On July 7, Humberto Leal Garcia, Jr is scheduled to die.  He was convicted in a Texas court in 1994 of rape and murder–a capital offense for which he was sentenced to death. But this case is different from other Texas death penalty cases for the fact that Leal is a Mexican citizen. When he was arrested, he was denied the right under international law to contact the Mexican consulate.

In 2004, Mexico sued the United States at the International Court of Justice for denying one of its citizens the his right under the Vienna Convention on Consular Relations. The ICJ ruled in favor of Mexico–and ordered the United States to reconsider the case. Even President Bush sent a letter to Texan authorities saying that Texas should review the case. Indeed, President Bush’s former top legal adviser at the State Department is outspoken on this:

“If we do not comply with our obligations under the Vienna Convention on Consular Relations and the U.N. Charter,” said John B. Bellinger III, who was the State Department’s top lawyer in the administration of President George W. Bush, “we put at risk Americans, including Texans, who travel and may be arrested overseas. It is surprising that Texas does not recognize the risks it may be creating for its own citizens.”

Today, the UN system kicked into gear to urge the state of Texas to stay Mr. Leal’s execution. The top UN human rights official Navi Pillay sent a letter to Texas governor asking him to stay the execution.
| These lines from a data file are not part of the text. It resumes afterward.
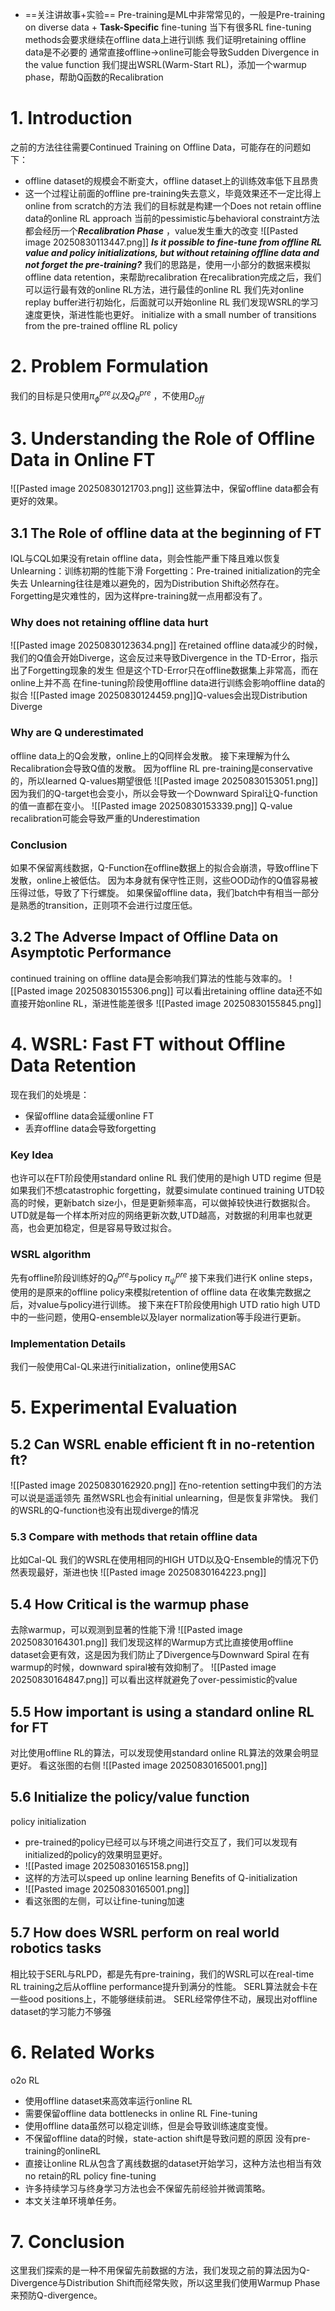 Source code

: - ==关注讲故事+实验==
Pre-training是ML中非常常见的，一般是Pre-training on diverse data + **Task-Specific** fine-tuning
当下有很多RL fine-tuning methods会要求继续在offline data上进行训练
我们证明retaining offline data是不必要的
通常直接offline->online可能会导致Sudden Divergence in the value function
我们提出WSRL(Warm-Start RL)，添加一个warmup phase，帮助Q函数的Recalibration
# 1. Introduction
之前的方法往往需要Continued Training on Offline Data，可能存在的问题如下：
- offline dataset的规模会不断变大，offline dataset上的训练效率低下且昂贵
- 这一个过程让前面的offline pre-training失去意义，毕竟效果还不一定比得上online from scratch的方法
我们的目标就是构建一个Does not retain offline data的online RL approach
当前的pessimistic与behavioral constraint方法都会经历一个***Recalibration Phase*** ，value发生重大的改变
![[Pasted image 20250830113447.png]]
***Is it possible to fine-tune from offline RL value and policy initializations, but without retaining offline
data and not forget the pre-training?***
我们的思路是，使用一小部分的数据来模拟offline data retention，来帮助recalibration
在recalibration完成之后，我们可以运行最有效的online RL方法，进行最佳的online RL
我们先对online replay buffer进行初始化，后面就可以开始online RL
我们发现WSRL的学习速度更快，渐进性能也更好。
initialize with a small number of transitions from the pre-trained offline RL policy
# 2. Problem Formulation
我们的目标是只使用$\pi_\phi^{pre}以及Q_\theta^{pre}$ ，不使用$D_{off}$
# 3. Understanding the Role of Offline Data in Online FT
![[Pasted image 20250830121703.png]]
这些算法中，保留offline data都会有更好的效果。
## 3.1 The Role of offline data at the beginning of FT
IQL与CQL如果没有retain offline data，则会性能严重下降且难以恢复
Unlearning：训练初期的性能下滑
Forgetting：Pre-trained initialization的完全失去
Unlearning往往是难以避免的，因为Distribution Shift必然存在。
Forgetting是灾难性的，因为这样pre-training就一点用都没有了。
### Why does not retaining offline data hurt
![[Pasted image 20250830123634.png]]
在retained offline data减少的时候，我们的Q值会开始Diverge，这会反过来导致Divergence in the TD-Error，指示出了Forgetting现象的发生
但是这个TD-Error只在offline数据集上非常高，而在online上并不高
在fine-tuning阶段使用offline data进行训练会影响offline data的拟合
![[Pasted image 20250830124459.png]]Q-values会出现Distribution Diverge
### Why are Q underestimated
offline data上的Q会发散，online上的Q同样会发散。
接下来理解为什么Recalibration会导致Q值的发散。
因为offline RL pre-training是conservative的，所以learned Q-values期望很低
![[Pasted image 20250830153051.png]]
因为我们的Q-target也会变小，所以会导致一个Downward Spiral让Q-function的值一直都在变小。
![[Pasted image 20250830153339.png]]
Q-value recalibration可能会导致严重的Underestimation
### Conclusion
如果不保留离线数据，Q-Function在offline数据上的拟合会崩溃，导致offline下发散，online上被低估。
因为本身就有保守性正则，这些OOD动作的Q值容易被压得过低，导致了下行螺旋。
如果保留offline data，我们batch中有相当一部分是熟悉的transition，正则项不会进行过度压低。
## 3.2 The Adverse Impact of Offline Data on Asymptotic Performance
continued training on offline data是会影响我们算法的性能与效率的。
![[Pasted image 20250830155306.png]]
可以看出retaining offline data还不如直接开始online RL，渐进性能差很多
![[Pasted image 20250830155845.png]]
# 4. WSRL: Fast FT without Offline Data Retention
现在我们的处境是：
- 保留offline data会延缓online FT
- 丢弃offline data会导致forgetting
### Key Idea
也许可以在FT阶段使用standard online RL
我们使用的是high UTD regime
但是如果我们不想catastrophic forgetting，就要simulate continued training
UTD较高的时候，更新batch size小，但是更新频率高，可以做掉较快进行数据拟合。
UTD就是每一个样本所对应的网络更新次数,UTD越高，对数据的利用率也就更高，也会更加稳定，但是容易导致过拟合。
### WSRL algorithm
先有offline阶段训练好的$Q_\theta^{pre}$与policy $\pi_\psi^{pre}$ 
接下来我们进行K online steps，使用的是原来的offline policy来模拟retention of offline data
在收集完数据之后，对value与policy进行训练。
接下来在FT阶段使用high UTD ratio
high UTD中的一些问题，使用Q-ensemble以及layer normalization等手段进行更新。
### Implementation Details
我们一般使用Cal-QL来进行initialization，online使用SAC
# 5. Experimental Evaluation
## 5.2 Can WSRL enable efficient ft in no-retention ft?
![[Pasted image 20250830162920.png]]
在no-retention setting中我们的方法可以说是遥遥领先
虽然WSRL也会有initial unlearning，但是恢复非常快。
我们的WSRL的Q-function也没有出现diverge的情况
### 5.3 Compare with methods that retain offline data
比如Cal-QL
我们的WSRL在使用相同的HIGH UTD以及Q-Ensemble的情况下仍然表现最好，渐进也快
![[Pasted image 20250830164223.png]]
## 5.4 How Critical is the warmup phase
去除warmup，可以观测到显著的性能下滑
![[Pasted image 20250830164301.png]]
我们发现这样的Warmup方式比直接使用offline dataset会更有效，这是因为我们防止了Divergence与Downward Spiral
在有warmup的时候，downward spiral被有效抑制了。
![[Pasted image 20250830164847.png]]
可以看出这样就避免了over-pessimistic的value
## 5.5 How important is using a standard online RL for FT
对比使用offline RL的算法，可以发现使用standard online RL算法的效果会明显更好。
看这张图的右侧
![[Pasted image 20250830165001.png]]
## 5.6 Initialize the policy/value function
policy initialization
- pre-trained的policy已经可以与环境之间进行交互了，我们可以发现有initialized的policy的效果明显更好。
- ![[Pasted image 20250830165158.png]]
- 这样的方法可以speed up online learning
Benefits of Q-initialization
- ![[Pasted image 20250830165001.png]]
- 看这张图的左侧，可以让fine-tuning加速
## 5.7 How does WSRL perform on real world robotics tasks
相比较于SERL与RLPD，都是先有pre-training，我们的WSRL可以在real-time RL training之后从offline performance提升到满分的性能。
SERL算法就会卡在一些ood positions上，不能够继续前进。
SERL经常停住不动，展现出对offline dataset的学习能力不够强
# 6. Related Works
o2o RL
- 使用offline dataset来高效率运行online RL
- 需要保留offline data
bottlenecks in online RL Fine-tuning
- 使用offline data虽然可以稳定训练，但是会导致训练速度变慢。
- 不保留offline data的时候，state-action shift是导致问题的原因
没有pre-training的onlineRL
- 直接让online RL从包含了离线数据的dataset开始学习，这种方法也相当有效
no retain的RL policy fine-tuning
- 许多持续学习与终身学习方法也会不保留先前经验并微调策略。
- 本文关注单环境单任务。
# 7. Conclusion
这里我们探索的是一种不用保留先前数据的方法，我们发现之前的算法因为Q-Divergence与Distribution Shift而经常失败，所以这里我们使用Warmup Phase来预防Q-divergence。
“Over and above the normal UN position opposing the death penalty, this case raises particular concerns, as Mr. Leal Garcia was not granted consular access, which, as a foreign national, is his right under Article 36 of the Vienna Convention on Consular Relations,” [UNHCHR spokesperson] Mr. Colville said.

“The lack of consular assistance and advice raises concerns about whether or not Mr. Leal Garcia’s right to a fair trial was fully upheld,” he said.

“We understand that Mr. Leal Garcia is due to be executed next Thursday, 7 July, but that the Governor of Texas has the power to commute the sentence to life imprisonment. The High Commissioner has written to him directly requesting him to do so.”

Texas Governor Rick Perry seems intent to ignore these entreaties. He is an undeclared candidate for the Republican nomination for President. Needless to say, sparing the life of a convicted rapist and murderer in order to comply with international law is probably not something Governor Perry is willing to contemplate. I home I am wrong, though.